◆ ASSIGNED TASK
Count up the lines below in which the string "varphi" appears. The reply should be that number alone.
Top of DATA SECTION
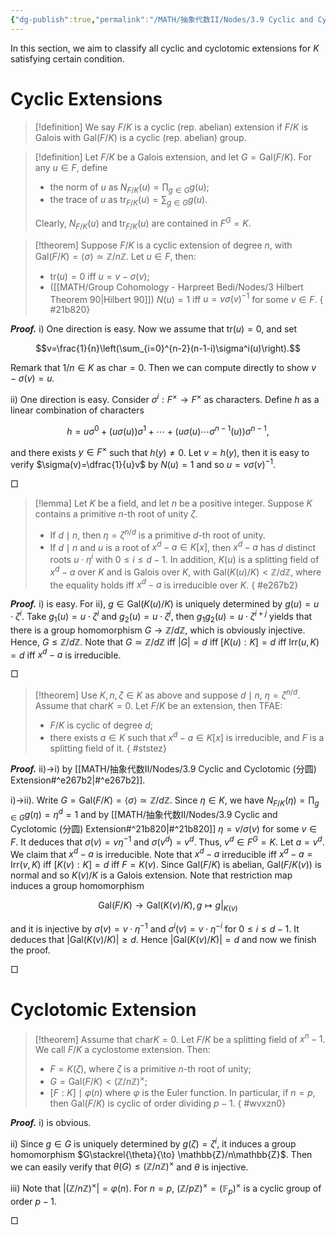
 ```yaml
---
{"dg-publish":true,"permalink":"/MATH/抽象代数II/Nodes/3.9 Cyclic and Cyclotomic (分圆) Extension/","dgPassFrontmatter":true}
---
```



In this section, we aim to classify all cyclic and cyclotomic extensions for $K$ satisfying certain condition.

# Cyclic Extensions

> [!definition]
> We say $F/K$ is a cyclic (rep. abelian) extension if $F/K$ is Galois with $\mathrm{Gal}(F/K)$ is a cyclic (rep. abelian) group.


> [!definition]
> Let $F/K$ be a Galois extension, and let $G=\mathrm{Gal}(F/K)$. For any $u\in F$, define 
> - the norm of $u$ as $N_{F/K}(u)=\prod_{g\in G}g(u)$;
> - the trace of $u$ as $\mathrm{tr}_{F/K}(u)=\sum_{g\in G}g(u)$.
> 
> Clearly, $N_{F/K}(u)$ and $\mathrm{tr}_{F/K}(u)$ are contained in $F^G=K$.


> [!theorem]
> Suppose $F/K$ is a cyclic extension of degree $n$, with $\mathrm{Gal}(F/K)=\left\langle\sigma\right\rangle\simeq \mathbb{Z}/n\mathbb{Z}$. Let $u\in F$, then:
> - $\mathrm{tr}(u)=0$ iff $u=v-\sigma(v)$;
> - ([[MATH/Group Cohomology - Harpreet Bedi/Nodes/3 Hilbert Theorem 90\|Hilbert 90]]) $N(u)=1$ iff $u=v\sigma(v)^{-1}$ for some $v\in F$.
{ #21b820}


**_Proof._**
i) One direction is easy. Now we assume that $\mathrm{tr}(u)=0$, and set 

$$v=\frac{1}{n}\left(\sum_{i=0}^{n-2}(n-1-i)\sigma^i(u)\right).$$

Remark that $1/n\in K$ as $\mathrm{char} =0$. Then we can compute directly to show $v-\sigma(v)=u$. 

ii) One direction is easy. Consider $\sigma^i:F^\times\to F^{\times}$ as characters. Define $h$ as a linear combination of characters

$$h=u\sigma^0+(u\sigma(u))\sigma^1+\cdots+(u\sigma(u)\cdots\sigma^{n-1}(u))\sigma^{n-1},$$

and there exists $y\in F^\times$ such that $h(y)\neq 0$. Let $v=h(y)$, then it is easy to verify $\sigma(v)=\dfrac{1}{u}v$ by $N(u)=1$ and so $u=v\sigma(v)^{-1}$.
<p align="left">□</p>


> [!lemma]
> Let $K$ be a field, and let $n$ be a positive integer. Suppose $K$ contains a primitive $n$-th root of unity $\zeta$. 
> - If $d\mid n$, then $\eta=\zeta^{n/d}$ is a primitive $d$-th root of unity. 
> - If $d\mid n$ and $u$ is a root of $x^d-a\in K[x]$, then $x^d-a$ has $d$ distinct roots $u\cdot\eta^i$ with $0\leqslant i\leqslant d-1$. In addition, $K(u)$ is a splitting field of $x^d-a$ over $K$ and is Galois over $K$, with $\mathrm{Gal}(K(u)/K)<\mathbb{Z}/d\mathbb{Z}$, where the equality holds iff $x^d-a$ is irreducible over $K$.
{ #e267b2}


**_Proof._**
i) is easy. For ii), $g\in\mathrm{Gal}(K(u)/K)$ is uniquely determined by $g(u)=u\cdot\zeta^i$. Take $g_1(u)=u\cdot \zeta^i$ and $g_2(u)=u\cdot\zeta^j$, then $g_1g_2(u)=u\cdot \zeta^{i+j}$ yields that there is a group homomorphism $G\to \mathbb{Z}/d\mathbb{Z}$, which is obviously injective. Hence, $G\leqslant \mathbb{Z}/d\mathbb{Z}$. Note that $G\simeq \mathbb{Z}/d\mathbb{Z}$ iff $|G|=d$ iff $[K(u):K]=d$ iff $\mathrm{Irr}(u,K)=d$ iff $x^d-a$ is irreducible.
<p align="left">□</p>

> [!theorem]
> Use $K,n,\zeta\in K$ as above and suppose $d\mid n$, $\eta=\zeta^{n/d}$. Assume that $\mathrm{char} K=0$. Let $F/K$ be an extension, then TFAE:
> - $F/K$ is cyclic of degree $d$;
> - there exists $a\in K$ such that $x^d-a\in K[x]$ is irreducible, and $F$ is a splitting field of it.
{ #ststez}


**_Proof._**
ii)->i) by [[MATH/抽象代数II/Nodes/3.9 Cyclic and Cyclotomic (分圆) Extension#^e267b2\|#^e267b2]].

i)->ii). Write $G=\mathrm{Gal}(F/K)=\left\langle \sigma\right\rangle\simeq \mathbb{Z}/d\mathbb{Z}$. Since $\eta\in K$, we have $N_{F/K}(\eta)=\prod_{g\in G}g(\eta)=\eta^d=1$ and by [[MATH/抽象代数II/Nodes/3.9 Cyclic and Cyclotomic (分圆) Extension#^21b820\|#^21b820]] $\eta=v/\sigma(v)$ for some $v\in F$. It deduces that $\sigma(v)=v\eta^{-1}$ and $\sigma(v^d)=v^d$. Thus, $v^d\in F^G=K$. Let $a=v^d$. We claim that $x^d-a$ is irreducible. Note that $x^d-a$ irreducible iff $x^d-a=\mathrm{Irr}(v,K)$ iff $[K(v):K]=d$ iff $F=K(v)$. Since $\mathrm{Gal}(F/K)$ is abelian, $\mathrm{Gal}(F/K(v))$ is normal and so $K(v)/K$ is a Galois extension. Note that restriction map induces a group homomorphism

$$\mathrm{Gal} (F/K)\to \mathrm{Gal} (K(v)/K),g\mapsto g|_{K(v)}$$

and it is injective by $\sigma(v)=v\cdot\eta^{-1}$ and $\sigma^{i}(v)=v\cdot \eta^{-i}$ for $0\leqslant i\leqslant d-1$. It deduces that $|\mathrm{Gal}(K(v)/K)|\geqslant d$. Hence $|\mathrm{Gal}(K(v)/K)|=d$ and now we finish the proof.
<p align="left">□</p>


# Cyclotomic Extension

> [!theorem]
> Assume that $\mathrm{char} K=0$. Let $F/K$ be a splitting field of $x^n-1$. We call $F/K$ a cyclostome extension. Then:
> - $F=K(\zeta)$, where $\zeta$ is a primitive $n$-th root of unity;
> - $G=\mathrm{Gal}(F/K)<(\mathbb{Z}/n\mathbb{Z})^\times$;
> - $[F:K]\mid \varphi(n)$ where $\varphi$ is the Euler function. In particular, if $n=p$, then $\mathrm{Gal}(F/K)$ is cyclic of order dividing $p-1$. 
{ #wvxzn0}


**_Proof._**
i) is obvious. 

ii) Since $g\in G$ is uniquely determined by $g(\zeta)=\zeta^i$, it induces a group homomorphism $G\stackrel{\theta}{\to} \mathbb{Z}/n\mathbb{Z}$. Then we can easily verify that $\theta(G)\leqslant (\mathbb{Z}/n\mathbb{Z})^{\times}$ and $\theta$ is injective. 

iii) Note that $|(\mathbb{Z}/n\mathbb{Z})^\times|=\varphi(n)$. For $n=p$, $(\mathbb{Z}/p\mathbb{Z})^\times=(\mathbb{F}_p)^\times$ is a cyclic group of order $p-1$.
<p align="left">□</p>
Bottom of DATA SECTION
◆ RESPONSE
2